* _Description of the task_: Each line of the data below that includes the string "EmailCPP" must be copied.

◇ ◇ ◇ ◇ ◇ ◇ ◇

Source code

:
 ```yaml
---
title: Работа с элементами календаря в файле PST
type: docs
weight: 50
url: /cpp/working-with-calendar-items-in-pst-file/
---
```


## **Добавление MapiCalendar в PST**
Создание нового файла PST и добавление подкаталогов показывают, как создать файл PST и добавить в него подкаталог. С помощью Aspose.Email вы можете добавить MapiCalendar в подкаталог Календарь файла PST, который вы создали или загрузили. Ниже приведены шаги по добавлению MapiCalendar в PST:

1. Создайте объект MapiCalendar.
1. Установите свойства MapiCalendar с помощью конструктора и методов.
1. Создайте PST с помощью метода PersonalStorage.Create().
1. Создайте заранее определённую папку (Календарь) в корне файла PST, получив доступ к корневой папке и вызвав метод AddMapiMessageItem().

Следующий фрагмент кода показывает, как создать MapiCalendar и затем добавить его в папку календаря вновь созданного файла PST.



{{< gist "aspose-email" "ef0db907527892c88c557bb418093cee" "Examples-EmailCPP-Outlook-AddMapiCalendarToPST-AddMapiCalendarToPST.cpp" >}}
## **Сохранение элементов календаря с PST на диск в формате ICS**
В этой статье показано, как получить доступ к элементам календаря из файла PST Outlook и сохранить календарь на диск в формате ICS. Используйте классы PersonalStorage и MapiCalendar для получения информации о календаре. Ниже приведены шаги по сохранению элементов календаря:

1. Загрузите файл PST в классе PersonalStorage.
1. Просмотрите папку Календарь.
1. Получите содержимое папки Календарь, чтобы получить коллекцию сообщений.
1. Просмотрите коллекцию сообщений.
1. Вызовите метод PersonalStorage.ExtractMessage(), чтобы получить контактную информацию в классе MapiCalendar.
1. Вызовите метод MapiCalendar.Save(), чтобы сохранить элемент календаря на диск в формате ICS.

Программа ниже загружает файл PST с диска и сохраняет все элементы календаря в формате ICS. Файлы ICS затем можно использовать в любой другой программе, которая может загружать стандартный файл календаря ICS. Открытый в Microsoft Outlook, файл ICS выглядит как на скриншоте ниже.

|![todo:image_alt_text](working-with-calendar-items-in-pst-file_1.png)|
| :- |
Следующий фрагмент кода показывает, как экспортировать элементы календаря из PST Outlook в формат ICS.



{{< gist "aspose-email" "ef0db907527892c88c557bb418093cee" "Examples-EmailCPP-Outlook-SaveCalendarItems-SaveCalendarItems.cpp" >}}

◇ ◇ ◇ ◇ ◇ ◇ ◇

* _Task output_:
{{< gist "aspose-email" "ef0db907527892c88c557bb418093cee" "Examples-EmailCPP-Outlook-AddMapiCalendarToPST-AddMapiCalendarToPST.cpp" >}}
{{< gist "aspose-email" "ef0db907527892c88c557bb418093cee" "Examples-EmailCPP-Outlook-SaveCalendarItems-SaveCalendarItems.cpp" >}}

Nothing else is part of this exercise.